◆ Task goal ◆
A complete answer lists every line of the entries below where the string "documentclass" appears.

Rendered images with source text
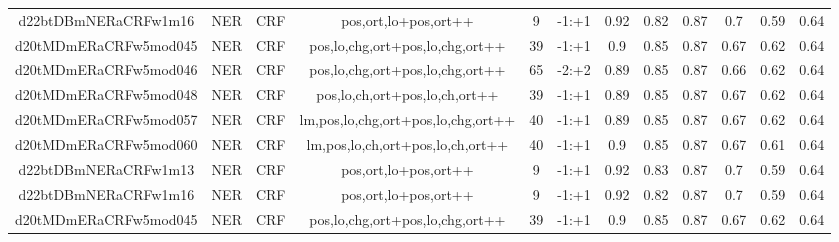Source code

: \documentclass[a4paper]{article}
\begin{document}
\begin{landscape}
\begin{center}
\begin{tabular}{ |c|c|c|c|c|c|c|c|c|c|c|c|}
 	
 
 	
 		
 		\small{ d22btDBmNERaCRFw1m16 } & NER & CRF & pos,ort,lo+pos,ort++  &  9 &  -1:+1  &  0.92 & 0.82 & 0.87  &  0.7 & 0.59 & 0.64 \\
 		

 	
 
 	
 		
 		\small{ d20tMDmERaCRFw5mod045 } & NER & CRF & pos,lo,chg,ort+pos,lo,chg,ort++  &  39 &  -1:+1  &  0.9 & 0.85 & 0.87  &  0.67 & 0.62 & 0.64 \\
 		

 	
 
 	
 		
 		\small{ d20tMDmERaCRFw5mod046 } & NER & CRF & pos,lo,chg,ort+pos,lo,chg,ort++  &  65 &  -2:+2  &  0.89 & 0.85 & 0.87  &  0.66 & 0.62 & 0.64 \\
 		

 	
 
 	
 		
 		\small{ d20tMDmERaCRFw5mod048 } & NER & CRF & pos,lo,ch,ort+pos,lo,ch,ort++  &  39 &  -1:+1  &  0.89 & 0.85 & 0.87  &  0.67 & 0.62 & 0.64 \\
 		

 	
 
 	
 		
 		\small{ d20tMDmERaCRFw5mod057 } & NER & CRF & lm,pos,lo,chg,ort+pos,lo,chg,ort++  &  40 &  -1:+1  &  0.89 & 0.85 & 0.87  &  0.67 & 0.62 & 0.64 \\
 		

 	
 
 	
 		
 		\small{ d20tMDmERaCRFw5mod060 } & NER & CRF & lm,pos,lo,ch,ort+pos,lo,ch,ort++  &  40 &  -1:+1  &  0.9 & 0.85 & 0.87  &  0.67 & 0.61 & 0.64 \\
 		

 	
 
 	
 		
 		\small{ d22btDBmNERaCRFw1m13 } & NER & CRF & pos,ort,lo+pos,ort++  &  9 &  -1:+1  &  0.92 & 0.83 & 0.87  &  0.7 & 0.59 & 0.64 \\
 		

 	
 
 	
 		
 		\small{ d22btDBmNERaCRFw1m16 } & NER & CRF & pos,ort,lo+pos,ort++  &  9 &  -1:+1  &  0.92 & 0.82 & 0.87  &  0.7 & 0.59 & 0.64 \\
 		

 	
 
 	
 		
 		\small{ d20tMDmERaCRFw5mod045 } & NER & CRF & pos,lo,chg,ort+pos,lo,chg,ort++  &  39 &  -1:+1  &  0.9 & 0.85 & 0.87  &  0.67 & 0.62 & 0.64 \\
 		


\end{tabular}
\end{center}
\end{landscape}
\end{document}
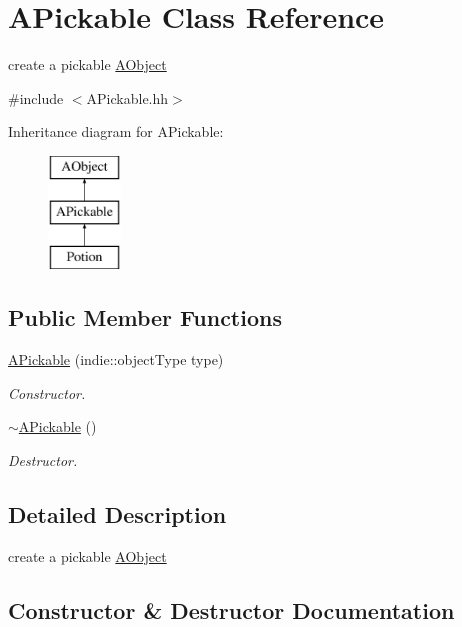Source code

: \hypertarget{classAPickable}{}\section{A\+Pickable Class Reference}
\label{classAPickable}


create a pickable \hyperlink{classAObject}{A\+Object}  




{\ttfamily \#include $<$A\+Pickable.\+hh$>$}

Inheritance diagram for A\+Pickable\+:\begin{figure}[H]
\begin{center}
\leavevmode
\includegraphics[height=3.000000cm]{classAPickable}
\end{center}
\end{figure}
\subsection*{Public Member Functions}
\begin{DoxyCompactItemize}
\item 
\hyperlink{classAPickable_a6be5419f2699d070f6e41c29deca6272}{A\+Pickable} (indie\+::object\+Type type)
\begin{DoxyCompactList}\small\item\em Constructor. \end{DoxyCompactList}\item 
\hyperlink{classAPickable_a145013963070158596ad2e0d07065f5d}{$\sim$\+A\+Pickable} ()
\begin{DoxyCompactList}\small\item\em Destructor. \end{DoxyCompactList}\end{DoxyCompactItemize}


\subsection{Detailed Description}
create a pickable \hyperlink{classAObject}{A\+Object} 

\subsection{Constructor \& Destructor Documentation}
\mbox{\label{classAPickable_a6be5419f2699d070f6e41c29deca6272}} 
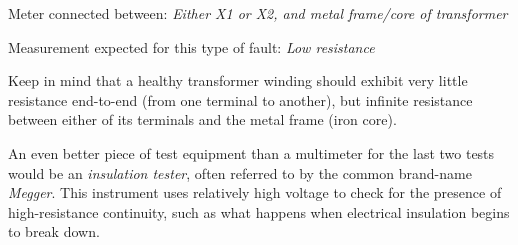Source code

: \vskip 5pt
\item{} Meter connected between: {\it Either X1 or X2, and metal frame/core of transformer}
\vskip 5pt
\item{} Measurement expected for this type of fault: {\it Low resistance}

\vskip 30pt

Keep in mind that a healthy transformer winding should exhibit very little resistance end-to-end (from one terminal to another), but infinite resistance between either of its terminals and the metal frame (iron core).

\vskip 10pt

An even better piece of test equipment than a multimeter for the last two tests would be an {\it insulation tester}, often referred to by the common brand-name {\it Megger}.  This instrument uses relatively high voltage to check for the presence of high-resistance continuity, such as what happens when electrical insulation begins to break down.




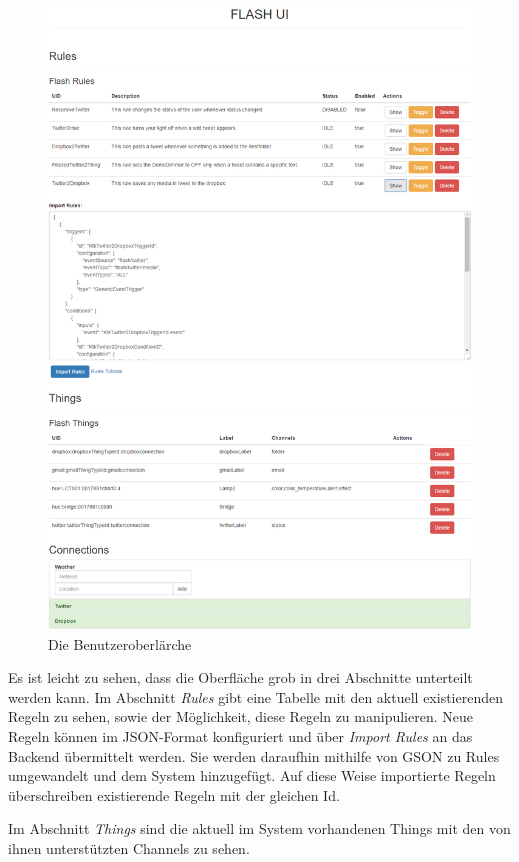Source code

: \begin{figure}[h]
	\centering
	\includegraphics[width=\textwidth]{bilder/gui_all4}
	\caption{Die Benutzeroberlärche}
	\label{fig:gui_all}
\end{figure}

Es ist leicht zu sehen, dass die Oberfläche grob in drei Abschnitte unterteilt werden kann. Im Abschnitt \textit{Rules} gibt eine Tabelle mit den aktuell existierenden Regeln zu sehen, sowie der Möglichkeit, diese Regeln zu manipulieren. Neue Regeln können im JSON-Format konfiguriert und über \textit{Import Rules} an das Backend übermittelt werden. Sie werden daraufhin mithilfe von GSON\cite{gson} zu Rules umgewandelt und dem System hinzugefügt. Auf diese Weise importierte Regeln überschreiben existierende Regeln mit der gleichen Id.

Im Abschnitt \textit{Things} sind die aktuell im System vorhandenen Things mit den von ihnen unterstützten Channels zu sehen. 

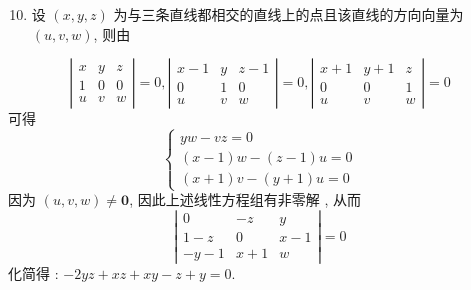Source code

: \documentclass[10pt]{article}
\begin{document}
\begin{enumerate}
  \setcounter{enumi}{9}
  \item  设  $(x, y, z)$  为与三条直线都相交的直线上的点且该直线的方向向量为  $(u, v, w)$,  则由 
\end{enumerate}
$$
\left|\begin{array}{ccc}
x & y & z \\
1 & 0 & 0 \\
u & v & w
\end{array}\right|=0,\left|\begin{array}{ccc}
x-1 & y & z-1 \\
0 & 1 & 0 \\
u & v & w
\end{array}\right|=0,\left|\begin{array}{ccc}
x+1 & y+1 & z \\
0 & 0 & 1 \\
u & v & w
\end{array}\right|=0
$$
 可得 
$$
\left\{\begin{array}{r}
y w-v z=0 \\
(x-1) w-(z-1) u=0 \\
(x+1) v-(y+1) u=0
\end{array}\right.
$$
 因为  $(u, v, w) \neq \mathbf{0}$,  因此上述线性方程组有非零解 ,  从而 
$$
\left|\begin{array}{ccc}
0 & -z & y \\
1-z & 0 & x-1 \\
-y-1 & x+1 & w
\end{array}\right|=0
$$
 化简得 : $-2 y z+x z+x y-z+y=0$.
\end{document}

◆ Solved problem ◆
: \documentclass[a4paper]{article}
: \documentclass[10pt]{article}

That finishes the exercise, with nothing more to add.